# Task goal:
As the answer, give a copy of each line below that includes the word "episodes".

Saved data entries

========================

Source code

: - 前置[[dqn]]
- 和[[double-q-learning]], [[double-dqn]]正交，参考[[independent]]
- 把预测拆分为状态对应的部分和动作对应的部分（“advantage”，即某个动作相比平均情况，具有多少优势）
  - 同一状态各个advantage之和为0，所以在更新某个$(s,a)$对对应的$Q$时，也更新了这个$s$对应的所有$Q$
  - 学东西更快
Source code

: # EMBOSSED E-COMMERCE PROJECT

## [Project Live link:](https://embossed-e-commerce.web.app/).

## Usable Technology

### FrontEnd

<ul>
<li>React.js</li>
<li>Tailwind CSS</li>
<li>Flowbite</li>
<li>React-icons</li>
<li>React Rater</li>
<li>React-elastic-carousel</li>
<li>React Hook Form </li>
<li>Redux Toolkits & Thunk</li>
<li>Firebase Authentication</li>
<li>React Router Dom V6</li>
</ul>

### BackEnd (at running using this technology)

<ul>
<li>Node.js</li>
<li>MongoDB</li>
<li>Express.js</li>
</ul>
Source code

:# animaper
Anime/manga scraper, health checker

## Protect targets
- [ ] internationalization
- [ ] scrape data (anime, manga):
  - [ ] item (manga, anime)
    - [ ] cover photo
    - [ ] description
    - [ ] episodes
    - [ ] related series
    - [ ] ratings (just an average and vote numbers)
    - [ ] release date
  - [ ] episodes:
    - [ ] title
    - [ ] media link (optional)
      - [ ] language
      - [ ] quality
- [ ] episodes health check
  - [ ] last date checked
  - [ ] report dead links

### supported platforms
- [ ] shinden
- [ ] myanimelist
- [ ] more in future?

========================

# Reply to the task:
    - [ ] episodes
  - [ ] episodes:
- [ ] episodes health check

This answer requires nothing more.